Through gifts to the Cooperative Program, Kentucky Baptists helped volunteers train people in Africa to repair broken water pumps.
More than 230,000 people live in just one refugee camp. That’s lots of people who need lots of water. Though many wells have been drilled throughout the settlement, pumps can break and leave wells essentially dry. Rather than send volunteers to repair the pumps and leave, you supported a project to train locals how to complete the repairs themselves.
The nine Africans chosen for the training stood in a circle around a pump, watching closely, as the trainers walked them through a repair step by step.
Step 1: Remove the pump head and pull the pipe out of the well.
Step 2: Assess the pipe and fix the problem.

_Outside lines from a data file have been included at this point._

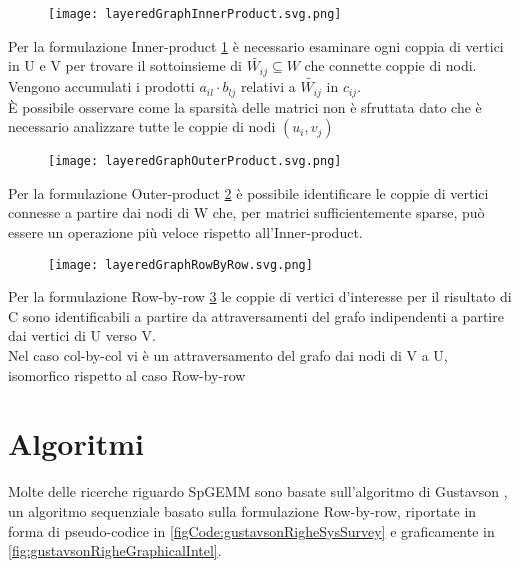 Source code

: \begin{figure}[h]
  \centering \texttt{[image: layeredGraphInnerProduct.svg.png]} 
  \caption[Rappresentazione grafica del calcolo di $c_{i,j}$ mediante Inner-product]
  \decoRule \label{fig:layeredGraphInnerProduct}
\end{figure}
Per la formulazione Inner-product \ref{fig:layeredGraphInnerProduct} 
è necessario esaminare ogni coppia di vertici  in U e V per trovare 
il sottoinsieme di $\tilde{W_{ij}} \subseteq W$ che connette coppie di nodi. \\
Vengono accumulati i prodotti $a_{il} \cdot b_{lj}$ relativi a $\tilde{W_{ij}}$ in $c_{ij}$.\\
È possibile osservare come la sparsità delle matrici non è sfruttata dato
che è necessario analizzare tutte le coppie di nodi $(u_i,v_j)$\\
\begin{figure}[h]
  \centering \texttt{[image: layeredGraphOuterProduct.svg.png]} 
  \caption[Rappresentazione grafica della componente $a_{*i} \cdot b_{i*}$ del calcolo di C mediante Outer-product]
  \decoRule \label{fig:layeredGraphOuterProduct}
\end{figure}
Per la formulazione Outer-product \ref{fig:layeredGraphOuterProduct}
è possibile identificare le coppie di vertici connesse a
partire dai nodi di W che, per matrici sufficientemente sparse,
può essere un operazione più veloce rispetto all'Inner-product.\\
\begin{figure}[h]
  \centering \texttt{[image: layeredGraphRowByRow.svg.png]} 
  \caption[Rappresentazione grafica della componente $a_{i*} \cdot B$ del 
     calcolo di C mediante formulazione row-by-row]
  \decoRule \label{fig:layeredGraphRowByRow}
  
\end{figure}
Per la formulazione Row-by-row \ref{fig:layeredGraphRowByRow}
le coppie di vertici d'interesse per il risultato di C sono identificabili 
a partire da attraversamenti del grafo indipendenti a partire dai vertici di U verso V.\\
Nel caso col-by-col vi è un attraversamento del grafo dai nodi di V a U, 
isomorfico rispetto al caso Row-by-row\\



\section{Algoritmi}
Molte delle ricerche riguardo SpGEMM sono basate sull'algoritmo di Gustavson \parencite{gustavson},
un algoritmo sequenziale basato sulla formulazione Row-by-row, riportate in forma di pseudo-codice 
in \ref{figCode:gustavsonRigheSysSurvey} e graficamente in \ref{fig:gustavsonRigheGraphicalIntel}.\\

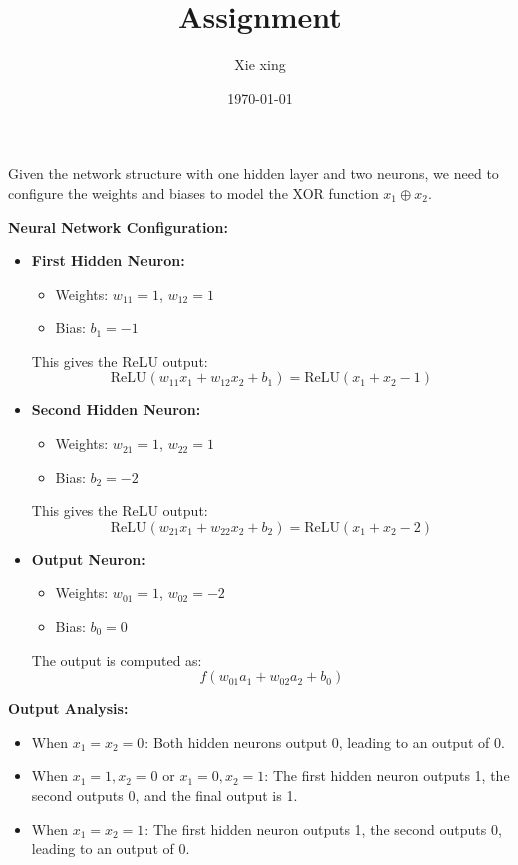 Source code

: \documentclass[oneside,solution]{seu-ml-assign}
\title{Assignment}
\author{Xie xing}
\date{\today}
\begin{document}
\maketitle


\subproblem{}
Given the network structure with one hidden layer and two neurons, we need to configure the weights
and biases to model the XOR function $x_1 \oplus x_2$.

\textbf{Neural Network Configuration:}

\begin{itemize}
  \item \textbf{First Hidden Neuron:}
        \begin{itemize}
          \item Weights: $w_{11} = 1$, $w_{12} = 1$
          \item Bias: $b_1 = -1$
        \end{itemize}
        This gives the ReLU output:
        \[
          \text{ReLU}(w_{11}x_1 + w_{12}x_2 + b_1) = \text{ReLU}(x_1 + x_2 - 1)
        \]

  \item \textbf{Second Hidden Neuron:}
        \begin{itemize}
          \item Weights: $w_{21} = 1$, $w_{22} = 1$
          \item Bias: $b_2 = -2$
        \end{itemize}
        This gives the ReLU output:
        \[
          \text{ReLU}(w_{21}x_1 + w_{22}x_2 + b_2) = \text{ReLU}(x_1 + x_2 - 2)
        \]

  \item \textbf{Output Neuron:}
        \begin{itemize}
          \item Weights: $w_{01} = 1$, $w_{02} = -2$
          \item Bias: $b_0 = 0$
        \end{itemize}
        The output is computed as:
        \[
          f(w_{01}a_1 + w_{02}a_2 + b_0)
        \]
\end{itemize}

\textbf{Output Analysis:}
\begin{itemize}
  \item When $x_1 = x_2 = 0$: Both hidden neurons output 0, leading to an output of 0.
  \item When $x_1 = 1, x_2 = 0$ or $x_1 = 0, x_2 = 1$: The first hidden neuron outputs 1, the second outputs 0, and the final output is 1.
  \item When $x_1 = x_2 = 1$: The first hidden neuron outputs 1, the second outputs 0, leading to an output of 0.
\end{itemize}
\end{document}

Step 3: Lower the pipe back into the hole, replace the pump head, and let the water flow.
Sounds simple enough, right? Now, it was the team’s turn to try. The trainers took a step back and watched the team successfully repair a pump on their own. After several more successful repairs, the trainers felt the team was confident enough to launch on their own, and they left.
Two months later, the team was busy repairing yet another pump. After removing the pump head, they hoisted the pipe out of the hole and found the problem—a few seals that had gone bad. So far, so good.
But then, as it happens, a small mistake became a big problem.
As the new trainees were lowering the pipe back, they failed to double-check their safety measures. The pipe slipped and disappeared into the hole, causing more damage to the well on its way down. Their hearts sank with it. After a full day of trying, no tool could retrieve the pipe—it was too far down. Frustrated, the team was ready to quit and walk away.
Instead, a team leader refused to let them give up.
He encouraged the team to keep trying—find a solution, finish the repair. After a total of three days and an email to one of the trainers, they finally fished the lost pipe from the hole using a special tool and fixed the well damage. By now, people had gathered to see what would happen. Many had brought buckets, hoping to finally fill them from a well that hadn’t produced water in over a year.
As the crowd watched, the team slid the pipe carefully—carefully—back into place. No slips this time. They placed the pump head back on and started pumping. Everyone held their breaths, waiting.
As that first bucket of water poured from the pump head, the crowd roared in joy. The repair team danced, clapping each other on the back and hugging. They congratulated each other, knowing they had done something that months before would have been impossible.
Kentucky Baptists helped create an impact that could last for generations.
The team has gone on to repair more than five pumps. Over 2,500 people now have a consistent clean water source. Those are incredible outcomes! But only God could measure the importance of that celebration. That team now has the confidence to help their community with their own hands. That translates to a lifetime of better lives.
Thank you, Kentucky Baptists, for loving people in need. Thank you for loving them enough to let them make mistakes and create their own solutions. Your gifts through the Cooperative Program bring dignity to communities around the world.